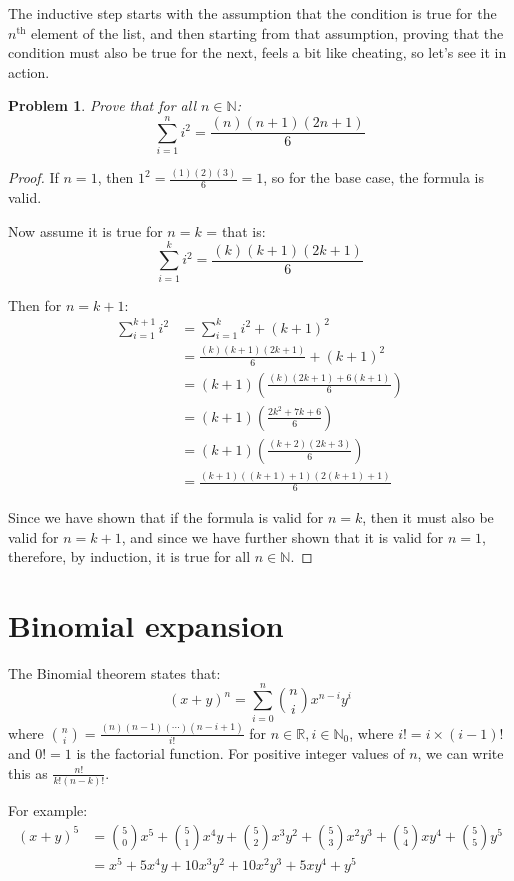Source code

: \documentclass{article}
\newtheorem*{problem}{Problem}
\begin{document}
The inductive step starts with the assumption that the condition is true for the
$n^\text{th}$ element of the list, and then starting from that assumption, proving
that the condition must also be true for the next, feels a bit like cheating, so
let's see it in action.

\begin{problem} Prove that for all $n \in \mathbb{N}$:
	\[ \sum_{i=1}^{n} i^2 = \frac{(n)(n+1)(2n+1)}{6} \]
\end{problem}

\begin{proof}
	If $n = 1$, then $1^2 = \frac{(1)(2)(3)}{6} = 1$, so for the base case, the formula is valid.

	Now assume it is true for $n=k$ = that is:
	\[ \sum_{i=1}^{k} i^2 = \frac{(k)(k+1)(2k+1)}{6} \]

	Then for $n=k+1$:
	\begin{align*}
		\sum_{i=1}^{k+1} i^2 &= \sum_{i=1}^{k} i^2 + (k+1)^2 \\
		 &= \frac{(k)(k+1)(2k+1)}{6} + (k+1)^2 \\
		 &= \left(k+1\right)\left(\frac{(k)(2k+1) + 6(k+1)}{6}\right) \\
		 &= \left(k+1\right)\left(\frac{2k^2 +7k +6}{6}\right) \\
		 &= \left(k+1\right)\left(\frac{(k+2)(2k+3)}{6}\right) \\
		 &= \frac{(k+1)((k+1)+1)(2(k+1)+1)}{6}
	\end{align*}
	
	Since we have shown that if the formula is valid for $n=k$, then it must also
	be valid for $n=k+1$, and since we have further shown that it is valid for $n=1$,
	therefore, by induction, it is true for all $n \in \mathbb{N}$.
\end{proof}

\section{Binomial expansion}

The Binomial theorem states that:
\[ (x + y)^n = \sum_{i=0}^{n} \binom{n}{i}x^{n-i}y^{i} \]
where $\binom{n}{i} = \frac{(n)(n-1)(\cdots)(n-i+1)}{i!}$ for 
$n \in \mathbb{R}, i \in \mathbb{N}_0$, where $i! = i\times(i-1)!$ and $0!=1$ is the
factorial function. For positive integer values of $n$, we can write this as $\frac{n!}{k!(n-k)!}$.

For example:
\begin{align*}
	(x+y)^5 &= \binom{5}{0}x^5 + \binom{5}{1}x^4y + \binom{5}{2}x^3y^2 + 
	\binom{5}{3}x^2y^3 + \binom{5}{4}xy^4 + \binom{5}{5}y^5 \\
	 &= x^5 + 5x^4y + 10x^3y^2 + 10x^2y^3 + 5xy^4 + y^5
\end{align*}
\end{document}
= = = = = = =
[What is needed]: Which of the lines in the data hold the string "Binomial"? Report each of them by copying it.

[Task solution]:
\section{Binomial expansion}
The Binomial theorem states that:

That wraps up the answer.